» **To do**
Each line starting at the one that contains "- City Selection: Choose" and ending at the one that contains "### Example" must be returned exactly, and the rest of the listing is left out.

» **Provided material**
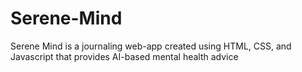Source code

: # Serene-Mind

Serene Mind is a journaling web-app created using HTML, CSS, and Javascript that provides AI-based mental health advice 
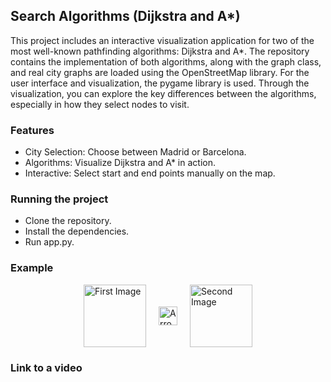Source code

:## Search Algorithms (Dijkstra and A*)

This project includes an interactive visualization application for two of the most well-known pathfinding algorithms: Dijkstra and A*. The repository contains the implementation of both algorithms, along with the graph class, and real city graphs are loaded using the OpenStreetMap library. For the user interface and visualization, the pygame library is used. Through the visualization, you can explore the key differences between the algorithms, especially in how they select nodes to visit.

### Features
- City Selection: Choose between Madrid or Barcelona.
- Algorithms: Visualize Dijkstra and A* in action.
- Interactive: Select start and end points manually on the map.

### Running the project
- Clone the repository.
- Install the dependencies.
- Run app.py.

### Example

<div style="display: flex; align-items: center; justify-content: center;">
    <img src="https://github.com/user-attachments/assets/aa4601c7-1f1f-46f0-844e-14914c0426b2" alt="First Image" style="width: 100px; margin-right: 10px;">
    <img src="arrow_image_url" alt="Arrow Image" style="width: 30px; margin: 0 10px;">
    <img src="https://github.com/user-attachments/assets/74cc871e-782e-490a-b46a-50d1ba67115c" alt="Second Image" style="width: 100px; margin-left: 10px;">
</div>

### Link to a video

» **Reply**
- City Selection: Choose between Madrid or Barcelona.
- Algorithms: Visualize Dijkstra and A* in action.
- Interactive: Select start and end points manually on the map.

### Running the project
- Clone the repository.
- Install the dependencies.
- Run app.py.

### Example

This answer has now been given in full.